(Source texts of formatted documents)

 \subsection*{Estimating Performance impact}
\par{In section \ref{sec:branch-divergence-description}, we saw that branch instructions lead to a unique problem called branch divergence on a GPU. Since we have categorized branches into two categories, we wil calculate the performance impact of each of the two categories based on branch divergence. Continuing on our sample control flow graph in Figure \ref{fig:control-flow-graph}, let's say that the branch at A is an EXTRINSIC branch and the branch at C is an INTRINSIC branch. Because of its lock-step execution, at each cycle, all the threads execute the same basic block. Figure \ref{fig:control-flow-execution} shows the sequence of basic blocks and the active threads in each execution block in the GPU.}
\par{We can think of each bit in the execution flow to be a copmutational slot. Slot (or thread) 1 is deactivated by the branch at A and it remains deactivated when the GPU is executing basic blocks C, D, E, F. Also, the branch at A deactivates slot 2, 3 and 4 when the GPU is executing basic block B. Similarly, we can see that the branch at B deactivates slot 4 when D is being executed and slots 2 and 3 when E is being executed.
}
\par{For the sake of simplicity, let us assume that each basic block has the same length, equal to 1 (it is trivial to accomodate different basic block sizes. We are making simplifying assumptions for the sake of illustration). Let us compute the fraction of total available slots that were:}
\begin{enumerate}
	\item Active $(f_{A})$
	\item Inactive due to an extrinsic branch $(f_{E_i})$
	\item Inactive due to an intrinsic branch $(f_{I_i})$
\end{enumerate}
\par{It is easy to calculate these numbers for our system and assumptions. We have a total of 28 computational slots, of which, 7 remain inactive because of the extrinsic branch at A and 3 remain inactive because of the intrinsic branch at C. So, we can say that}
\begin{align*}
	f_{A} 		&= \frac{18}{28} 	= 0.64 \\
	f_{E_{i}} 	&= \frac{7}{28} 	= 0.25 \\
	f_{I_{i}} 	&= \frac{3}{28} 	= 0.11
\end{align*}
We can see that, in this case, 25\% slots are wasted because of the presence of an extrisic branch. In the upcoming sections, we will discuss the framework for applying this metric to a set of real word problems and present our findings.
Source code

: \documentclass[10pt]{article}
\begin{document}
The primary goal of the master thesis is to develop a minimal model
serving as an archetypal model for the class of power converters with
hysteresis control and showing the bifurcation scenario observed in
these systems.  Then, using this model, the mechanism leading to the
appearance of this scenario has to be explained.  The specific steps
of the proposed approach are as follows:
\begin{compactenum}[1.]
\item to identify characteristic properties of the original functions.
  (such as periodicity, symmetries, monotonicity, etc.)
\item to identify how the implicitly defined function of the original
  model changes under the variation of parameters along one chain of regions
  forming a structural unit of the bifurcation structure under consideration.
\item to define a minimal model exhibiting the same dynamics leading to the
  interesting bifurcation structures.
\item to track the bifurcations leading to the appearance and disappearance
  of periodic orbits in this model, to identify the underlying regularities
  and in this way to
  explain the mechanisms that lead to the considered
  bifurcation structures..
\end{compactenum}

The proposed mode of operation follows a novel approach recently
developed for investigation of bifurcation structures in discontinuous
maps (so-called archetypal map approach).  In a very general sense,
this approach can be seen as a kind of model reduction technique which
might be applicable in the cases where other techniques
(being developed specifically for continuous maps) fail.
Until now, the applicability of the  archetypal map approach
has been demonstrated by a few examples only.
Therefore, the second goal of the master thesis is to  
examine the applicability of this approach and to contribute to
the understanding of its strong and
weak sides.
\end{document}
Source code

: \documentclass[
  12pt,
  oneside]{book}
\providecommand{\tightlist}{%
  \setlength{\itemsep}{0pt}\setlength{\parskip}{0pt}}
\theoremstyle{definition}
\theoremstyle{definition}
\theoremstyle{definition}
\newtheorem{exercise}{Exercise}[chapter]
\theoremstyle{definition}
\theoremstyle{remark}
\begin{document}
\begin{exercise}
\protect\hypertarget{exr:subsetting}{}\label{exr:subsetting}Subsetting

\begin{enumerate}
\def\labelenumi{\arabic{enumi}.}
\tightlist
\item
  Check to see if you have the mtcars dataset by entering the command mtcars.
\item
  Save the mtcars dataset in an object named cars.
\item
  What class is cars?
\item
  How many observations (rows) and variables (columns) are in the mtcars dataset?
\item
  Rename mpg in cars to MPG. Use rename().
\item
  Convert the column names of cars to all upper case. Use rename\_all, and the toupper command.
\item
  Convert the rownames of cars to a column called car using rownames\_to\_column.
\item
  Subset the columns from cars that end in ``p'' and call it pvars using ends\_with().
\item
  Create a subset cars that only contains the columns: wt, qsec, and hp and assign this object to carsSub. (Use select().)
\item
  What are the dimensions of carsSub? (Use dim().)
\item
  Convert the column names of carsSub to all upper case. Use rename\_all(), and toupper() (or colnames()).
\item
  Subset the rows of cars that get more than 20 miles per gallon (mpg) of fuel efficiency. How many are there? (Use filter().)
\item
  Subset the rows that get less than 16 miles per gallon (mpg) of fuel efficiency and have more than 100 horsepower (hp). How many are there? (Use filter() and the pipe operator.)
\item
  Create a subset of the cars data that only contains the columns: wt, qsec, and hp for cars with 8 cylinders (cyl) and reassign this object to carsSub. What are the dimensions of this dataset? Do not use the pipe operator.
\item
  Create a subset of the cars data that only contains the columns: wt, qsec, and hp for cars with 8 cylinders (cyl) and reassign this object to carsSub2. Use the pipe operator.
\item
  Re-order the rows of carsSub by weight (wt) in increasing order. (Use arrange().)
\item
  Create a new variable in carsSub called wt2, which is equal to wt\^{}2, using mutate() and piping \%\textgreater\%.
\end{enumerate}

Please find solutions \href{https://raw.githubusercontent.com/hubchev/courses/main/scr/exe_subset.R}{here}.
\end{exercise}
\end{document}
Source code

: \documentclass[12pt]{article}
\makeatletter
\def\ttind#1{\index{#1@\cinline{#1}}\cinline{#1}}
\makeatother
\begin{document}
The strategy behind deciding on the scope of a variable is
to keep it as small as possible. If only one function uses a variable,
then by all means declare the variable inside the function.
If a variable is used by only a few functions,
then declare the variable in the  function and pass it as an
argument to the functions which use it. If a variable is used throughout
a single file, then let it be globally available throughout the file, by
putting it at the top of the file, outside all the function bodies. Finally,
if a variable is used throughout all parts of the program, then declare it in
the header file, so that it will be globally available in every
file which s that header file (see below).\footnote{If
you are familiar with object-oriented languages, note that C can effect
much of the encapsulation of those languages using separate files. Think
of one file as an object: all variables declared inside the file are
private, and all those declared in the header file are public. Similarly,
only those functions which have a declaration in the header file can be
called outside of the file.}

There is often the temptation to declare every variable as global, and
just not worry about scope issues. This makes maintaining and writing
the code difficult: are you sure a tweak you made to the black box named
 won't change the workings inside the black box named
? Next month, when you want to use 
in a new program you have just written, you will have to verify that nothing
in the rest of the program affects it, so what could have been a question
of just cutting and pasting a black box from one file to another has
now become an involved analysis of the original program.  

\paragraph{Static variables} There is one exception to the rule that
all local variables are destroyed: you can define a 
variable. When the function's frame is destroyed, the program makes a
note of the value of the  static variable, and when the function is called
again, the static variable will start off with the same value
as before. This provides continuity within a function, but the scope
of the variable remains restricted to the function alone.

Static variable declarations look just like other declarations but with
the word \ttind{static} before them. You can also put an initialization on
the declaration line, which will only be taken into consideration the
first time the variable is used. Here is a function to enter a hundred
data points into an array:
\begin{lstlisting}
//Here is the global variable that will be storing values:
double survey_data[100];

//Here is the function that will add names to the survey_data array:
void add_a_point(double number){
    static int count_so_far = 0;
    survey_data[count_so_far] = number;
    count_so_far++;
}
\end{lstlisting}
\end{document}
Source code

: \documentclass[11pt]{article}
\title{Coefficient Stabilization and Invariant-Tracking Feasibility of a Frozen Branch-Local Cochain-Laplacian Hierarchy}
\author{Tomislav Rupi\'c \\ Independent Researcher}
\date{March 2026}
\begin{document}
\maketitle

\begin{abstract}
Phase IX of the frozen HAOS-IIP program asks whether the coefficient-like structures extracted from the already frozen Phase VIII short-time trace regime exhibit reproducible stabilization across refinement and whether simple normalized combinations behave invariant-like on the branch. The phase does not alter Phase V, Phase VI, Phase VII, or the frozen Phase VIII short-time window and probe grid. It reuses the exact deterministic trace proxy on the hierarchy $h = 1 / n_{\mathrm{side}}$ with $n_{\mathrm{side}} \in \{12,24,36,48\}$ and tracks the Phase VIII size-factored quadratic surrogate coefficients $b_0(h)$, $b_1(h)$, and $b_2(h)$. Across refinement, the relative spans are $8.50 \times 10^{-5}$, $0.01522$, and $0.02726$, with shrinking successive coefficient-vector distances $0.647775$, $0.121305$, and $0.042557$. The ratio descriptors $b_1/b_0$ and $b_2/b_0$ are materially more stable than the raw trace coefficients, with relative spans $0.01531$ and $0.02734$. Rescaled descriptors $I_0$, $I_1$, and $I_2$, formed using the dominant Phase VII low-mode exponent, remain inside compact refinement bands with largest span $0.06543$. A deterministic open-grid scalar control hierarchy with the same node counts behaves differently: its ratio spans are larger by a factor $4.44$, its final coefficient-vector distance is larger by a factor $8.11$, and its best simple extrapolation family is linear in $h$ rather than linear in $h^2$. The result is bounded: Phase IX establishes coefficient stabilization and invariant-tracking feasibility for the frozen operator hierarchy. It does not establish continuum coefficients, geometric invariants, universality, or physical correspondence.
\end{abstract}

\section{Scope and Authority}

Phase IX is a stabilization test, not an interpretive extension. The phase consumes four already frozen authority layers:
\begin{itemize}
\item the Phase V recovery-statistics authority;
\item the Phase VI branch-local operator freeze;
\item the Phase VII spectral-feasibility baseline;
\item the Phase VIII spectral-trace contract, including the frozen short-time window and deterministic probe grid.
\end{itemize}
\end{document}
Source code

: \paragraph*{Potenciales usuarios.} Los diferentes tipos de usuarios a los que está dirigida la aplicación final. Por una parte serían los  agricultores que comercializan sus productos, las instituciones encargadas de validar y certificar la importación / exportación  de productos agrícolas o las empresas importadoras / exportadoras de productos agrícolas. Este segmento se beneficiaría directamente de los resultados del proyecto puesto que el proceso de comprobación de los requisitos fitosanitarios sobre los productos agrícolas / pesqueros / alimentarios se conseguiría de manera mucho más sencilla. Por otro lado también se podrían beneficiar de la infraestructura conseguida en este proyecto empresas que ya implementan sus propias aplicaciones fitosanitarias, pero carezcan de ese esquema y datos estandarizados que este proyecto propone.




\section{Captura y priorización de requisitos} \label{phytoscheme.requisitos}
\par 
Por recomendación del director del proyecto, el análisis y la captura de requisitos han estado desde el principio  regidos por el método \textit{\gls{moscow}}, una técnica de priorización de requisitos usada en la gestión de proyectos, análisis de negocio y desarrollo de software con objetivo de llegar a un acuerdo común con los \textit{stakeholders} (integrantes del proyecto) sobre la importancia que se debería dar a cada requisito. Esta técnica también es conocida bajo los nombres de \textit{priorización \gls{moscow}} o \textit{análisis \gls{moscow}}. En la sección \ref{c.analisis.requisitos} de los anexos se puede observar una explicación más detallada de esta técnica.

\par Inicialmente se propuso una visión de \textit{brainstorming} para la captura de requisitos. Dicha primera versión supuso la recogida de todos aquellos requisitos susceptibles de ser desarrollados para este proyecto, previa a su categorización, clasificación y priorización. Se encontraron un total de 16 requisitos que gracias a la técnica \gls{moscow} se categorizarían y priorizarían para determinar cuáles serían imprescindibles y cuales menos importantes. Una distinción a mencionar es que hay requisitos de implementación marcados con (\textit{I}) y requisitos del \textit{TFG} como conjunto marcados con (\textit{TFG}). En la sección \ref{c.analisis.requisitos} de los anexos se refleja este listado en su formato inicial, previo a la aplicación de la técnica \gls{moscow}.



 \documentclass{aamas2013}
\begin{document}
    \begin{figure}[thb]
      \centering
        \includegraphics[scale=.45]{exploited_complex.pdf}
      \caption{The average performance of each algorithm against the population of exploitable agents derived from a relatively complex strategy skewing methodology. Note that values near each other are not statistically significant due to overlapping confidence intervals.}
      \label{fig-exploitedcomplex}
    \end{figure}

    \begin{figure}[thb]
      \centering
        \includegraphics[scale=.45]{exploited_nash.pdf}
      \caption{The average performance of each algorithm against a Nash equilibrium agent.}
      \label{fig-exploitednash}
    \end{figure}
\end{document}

■ **Exercise**:
The word to find is "already". Copy every line of the records that holds it.

■ **Task solution**:
Phase IX of the frozen HAOS-IIP program asks whether the coefficient-like structures extracted from the already frozen Phase VIII short-time trace regime exhibit reproducible stabilization across refinement and whether simple normalized combinations behave invariant-like on the branch. The phase does not alter Phase V, Phase VI, Phase VII, or the frozen Phase VIII short-time window and probe grid. It reuses the exact deterministic trace proxy on the hierarchy $h = 1 / n_{\mathrm{side}}$ with $n_{\mathrm{side}} \in \{12,24,36,48\}$ and tracks the Phase VIII size-factored quadratic surrogate coefficients $b_0(h)$, $b_1(h)$, and $b_2(h)$. Across refinement, the relative spans are $8.50 \times 10^{-5}$, $0.01522$, and $0.02726$, with shrinking successive coefficient-vector distances $0.647775$, $0.121305$, and $0.042557$. The ratio descriptors $b_1/b_0$ and $b_2/b_0$ are materially more stable than the raw trace coefficients, with relative spans $0.01531$ and $0.02734$. Rescaled descriptors $I_0$, $I_1$, and $I_2$, formed using the dominant Phase VII low-mode exponent, remain inside compact refinement bands with largest span $0.06543$. A deterministic open-grid scalar control hierarchy with the same node counts behaves differently: its ratio spans are larger by a factor $4.44$, its final coefficient-vector distance is larger by a factor $8.11$, and its best simple extrapolation family is linear in $h$ rather than linear in $h^2$. The result is bounded: Phase IX establishes coefficient stabilization and invariant-tracking feasibility for the frozen operator hierarchy. It does not establish continuum coefficients, geometric invariants, universality, or physical correspondence.
Phase IX is a stabilization test, not an interpretive extension. The phase consumes four already frozen authority layers:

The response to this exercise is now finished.